Habrán de transcurrir cuarenta días, como mínimo, desde la primera solicitud. Durante ese tiempo, la persona solicitante tendrá reuniones con la médica o el médico responsable, una o más entrevistas con el médico o la médica consultora y, posiblemente, con dos miembros –médico y jurista– de la comisión. Todas ellas podrán autorizar o denegar la ayuda, en cuyo caso se abrirán nuevos plazos para alegaciones, revisiones y nuevas decisiones.

Solo cuando todo esté resuelto se podrá recibir legalmente la ayuda para morir con una autorización que simboliza el permiso otorgado por nuestra sociedad.

A partir de ese momento, se acordará un lugar –domicilio o centro sanitario–, una fecha y una hora en la que el médico o la médica responsable o un profesional sanitario competente, llevará a cabo la eutanasia o prescribirá los fármacos para que sea la propia persona quien se los administre. Solo ella podrá, en cualquier momento y lugar, retrasar o anular esos actos.

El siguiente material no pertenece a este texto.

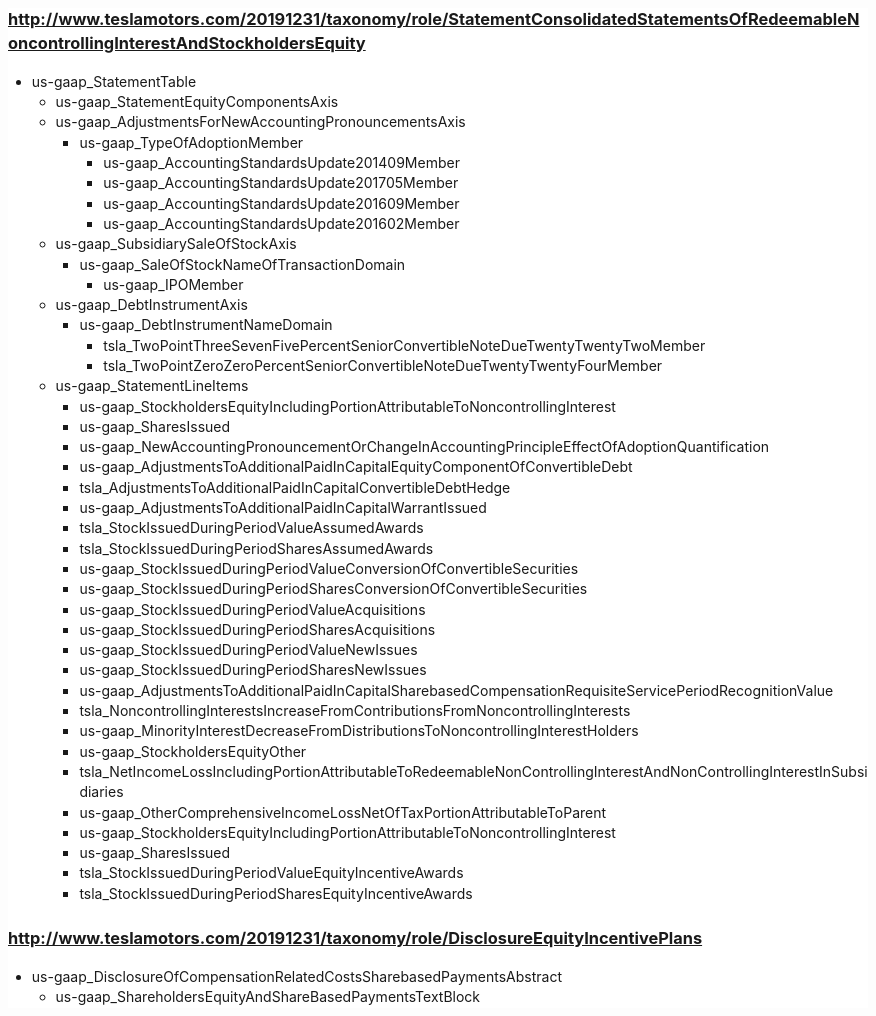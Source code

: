 ### http://www.teslamotors.com/20191231/taxonomy/role/StatementConsolidatedStatementsOfRedeemableNoncontrollingInterestAndStockholdersEquity

- us-gaap_StatementTable
  - us-gaap_StatementEquityComponentsAxis
  - us-gaap_AdjustmentsForNewAccountingPronouncementsAxis
    - us-gaap_TypeOfAdoptionMember
      - us-gaap_AccountingStandardsUpdate201409Member
      - us-gaap_AccountingStandardsUpdate201705Member
      - us-gaap_AccountingStandardsUpdate201609Member
      - us-gaap_AccountingStandardsUpdate201602Member
  - us-gaap_SubsidiarySaleOfStockAxis
    - us-gaap_SaleOfStockNameOfTransactionDomain
      - us-gaap_IPOMember
  - us-gaap_DebtInstrumentAxis
    - us-gaap_DebtInstrumentNameDomain
      - tsla_TwoPointThreeSevenFivePercentSeniorConvertibleNoteDueTwentyTwentyTwoMember
      - tsla_TwoPointZeroZeroPercentSeniorConvertibleNoteDueTwentyTwentyFourMember
  - us-gaap_StatementLineItems
    - us-gaap_StockholdersEquityIncludingPortionAttributableToNoncontrollingInterest
    - us-gaap_SharesIssued
    - us-gaap_NewAccountingPronouncementOrChangeInAccountingPrincipleEffectOfAdoptionQuantification
    - us-gaap_AdjustmentsToAdditionalPaidInCapitalEquityComponentOfConvertibleDebt
    - tsla_AdjustmentsToAdditionalPaidInCapitalConvertibleDebtHedge
    - us-gaap_AdjustmentsToAdditionalPaidInCapitalWarrantIssued
    - tsla_StockIssuedDuringPeriodValueAssumedAwards
    - tsla_StockIssuedDuringPeriodSharesAssumedAwards
    - us-gaap_StockIssuedDuringPeriodValueConversionOfConvertibleSecurities
    - us-gaap_StockIssuedDuringPeriodSharesConversionOfConvertibleSecurities
    - us-gaap_StockIssuedDuringPeriodValueAcquisitions
    - us-gaap_StockIssuedDuringPeriodSharesAcquisitions
    - us-gaap_StockIssuedDuringPeriodValueNewIssues
    - us-gaap_StockIssuedDuringPeriodSharesNewIssues
    - us-gaap_AdjustmentsToAdditionalPaidInCapitalSharebasedCompensationRequisiteServicePeriodRecognitionValue
    - tsla_NoncontrollingInterestsIncreaseFromContributionsFromNoncontrollingInterests
    - us-gaap_MinorityInterestDecreaseFromDistributionsToNoncontrollingInterestHolders
    - us-gaap_StockholdersEquityOther
    - tsla_NetIncomeLossIncludingPortionAttributableToRedeemableNonControllingInterestAndNonControllingInterestInSubsidiaries
    - us-gaap_OtherComprehensiveIncomeLossNetOfTaxPortionAttributableToParent
    - us-gaap_StockholdersEquityIncludingPortionAttributableToNoncontrollingInterest
    - us-gaap_SharesIssued
    - tsla_StockIssuedDuringPeriodValueEquityIncentiveAwards
    - tsla_StockIssuedDuringPeriodSharesEquityIncentiveAwards

### http://www.teslamotors.com/20191231/taxonomy/role/DisclosureEquityIncentivePlans

- us-gaap_DisclosureOfCompensationRelatedCostsSharebasedPaymentsAbstract
  - us-gaap_ShareholdersEquityAndShareBasedPaymentsTextBlock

Esto es lo que sabemos porque, de momento, no tenemos ninguna experiencia sobre la aplicación de esta ley. Una ley que no obligará a nadie, que será igual para todos y todas, y que amparará a quienes la requieran para llevar adelante su propio proyecto de vida.

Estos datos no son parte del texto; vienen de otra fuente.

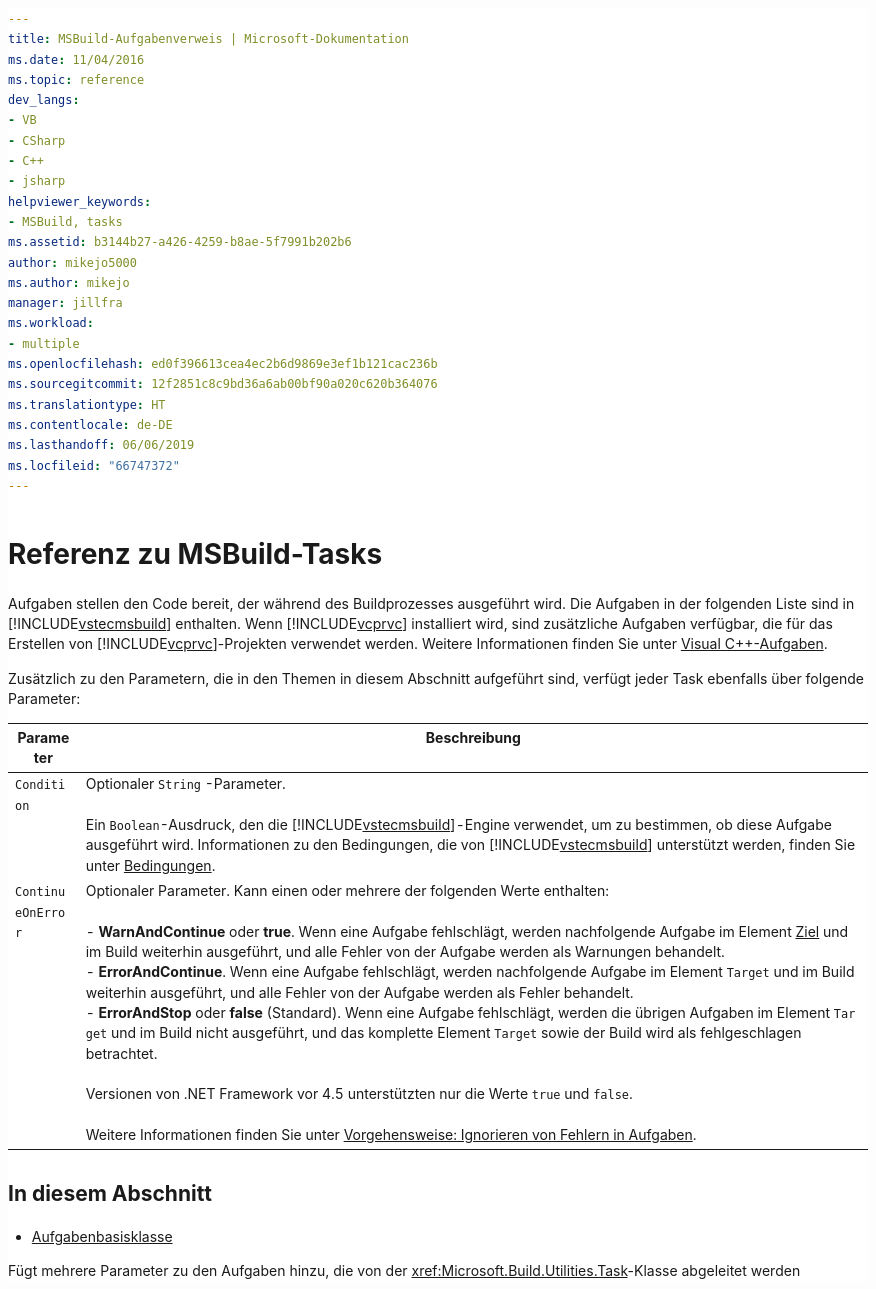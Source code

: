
```yaml
---
title: MSBuild-Aufgabenverweis | Microsoft-Dokumentation
ms.date: 11/04/2016
ms.topic: reference
dev_langs:
- VB
- CSharp
- C++
- jsharp
helpviewer_keywords:
- MSBuild, tasks
ms.assetid: b3144b27-a426-4259-b8ae-5f7991b202b6
author: mikejo5000
ms.author: mikejo
manager: jillfra
ms.workload:
- multiple
ms.openlocfilehash: ed0f396613cea4ec2b6d9869e3ef1b121cac236b
ms.sourcegitcommit: 12f2851c8c9bd36a6ab00bf90a020c620b364076
ms.translationtype: HT
ms.contentlocale: de-DE
ms.lasthandoff: 06/06/2019
ms.locfileid: "66747372"
---
```

# <a name="msbuild-task-reference"></a>Referenz zu MSBuild-Tasks

Aufgaben stellen den Code bereit, der während des Buildprozesses ausgeführt wird. Die Aufgaben in der folgenden Liste sind in [!INCLUDE[vstecmsbuild](../extensibility/internals/includes/vstecmsbuild_md.md)] enthalten. Wenn [!INCLUDE[vcprvc](../code-quality/includes/vcprvc_md.md)] installiert wird, sind zusätzliche Aufgaben verfügbar, die für das Erstellen von [!INCLUDE[vcprvc](../code-quality/includes/vcprvc_md.md)]-Projekten verwendet werden. Weitere Informationen finden Sie unter [Visual C++-Aufgaben](../msbuild/msbuild-tasks-specific-to-visual-cpp.md).

Zusätzlich zu den Parametern, die in den Themen in diesem Abschnitt aufgeführt sind, verfügt jeder Task ebenfalls über folgende Parameter:

| Parameter | Beschreibung |
|-------------------| - |
| `Condition` | Optionaler `String` -Parameter.<br /><br /> Ein `Boolean`-Ausdruck, den die [!INCLUDE[vstecmsbuild](../extensibility/internals/includes/vstecmsbuild_md.md)]-Engine verwendet, um zu bestimmen, ob diese Aufgabe ausgeführt wird. Informationen zu den Bedingungen, die von [!INCLUDE[vstecmsbuild](../extensibility/internals/includes/vstecmsbuild_md.md)] unterstützt werden, finden Sie unter [Bedingungen](../msbuild/msbuild-conditions.md). |
| `ContinueOnError` | Optionaler Parameter. Kann einen oder mehrere der folgenden Werte enthalten:<br /><br /> -   **WarnAndContinue** oder **true**. Wenn eine Aufgabe fehlschlägt, werden nachfolgende Aufgabe im Element [Ziel](../msbuild/target-element-msbuild.md) und im Build weiterhin ausgeführt, und alle Fehler von der Aufgabe werden als Warnungen behandelt.<br />-   **ErrorAndContinue**. Wenn eine Aufgabe fehlschlägt, werden nachfolgende Aufgabe im Element `Target` und im Build weiterhin ausgeführt, und alle Fehler von der Aufgabe werden als Fehler behandelt.<br />-   **ErrorAndStop** oder **false** (Standard). Wenn eine Aufgabe fehlschlägt, werden die übrigen Aufgaben im Element `Target` und im Build nicht ausgeführt, und das komplette Element `Target` sowie der Build wird als fehlgeschlagen betrachtet.<br /><br /> Versionen von .NET Framework vor 4.5 unterstützten nur die Werte `true` und `false`.<br /><br /> Weitere Informationen finden Sie unter [Vorgehensweise: Ignorieren von Fehlern in Aufgaben](../msbuild/how-to-ignore-errors-in-tasks.md). |

## <a name="in-this-section"></a>In diesem Abschnitt

- [Aufgabenbasisklasse](../msbuild/task-base-class.md)

 Fügt mehrere Parameter zu den Aufgaben hinzu, die von der <xref:Microsoft.Build.Utilities.Task>-Klasse abgeleitet werden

Pienso que, a medida que se aplique y se hagan públicos los actos de ayuda a morir, rebrotará el pensamiento dilemático, fruto de la heteronomía ética y de la pereza intelectual: egoístas o altruistas, deontologistas o utilitaristas, lobos o corderos, apocalípticos o integrados, buenos o malos, individualistas o comunitaristas, amos o esclavos, conservadores o progresistas, salvadores o asesinos, etc.

También pienso que no hay respuesta que resuelva definitivamente nuestra incertidumbre sobre el bien morir, porque solo somos seres sabedores de nuestra finitud, que intentamos vivir y morir bien en esta época concreta. Seres doloridos, esperanzados y lúcidamente conscientes de que no podemos conocer nuestro futuro, ni controlar todas las circunstancias y de que siempre necesitaremos de los otros.


La versión original de este artículo fue publicada en la revista digital Campusa, que recoge noticias destacadas de la UPV/EHU.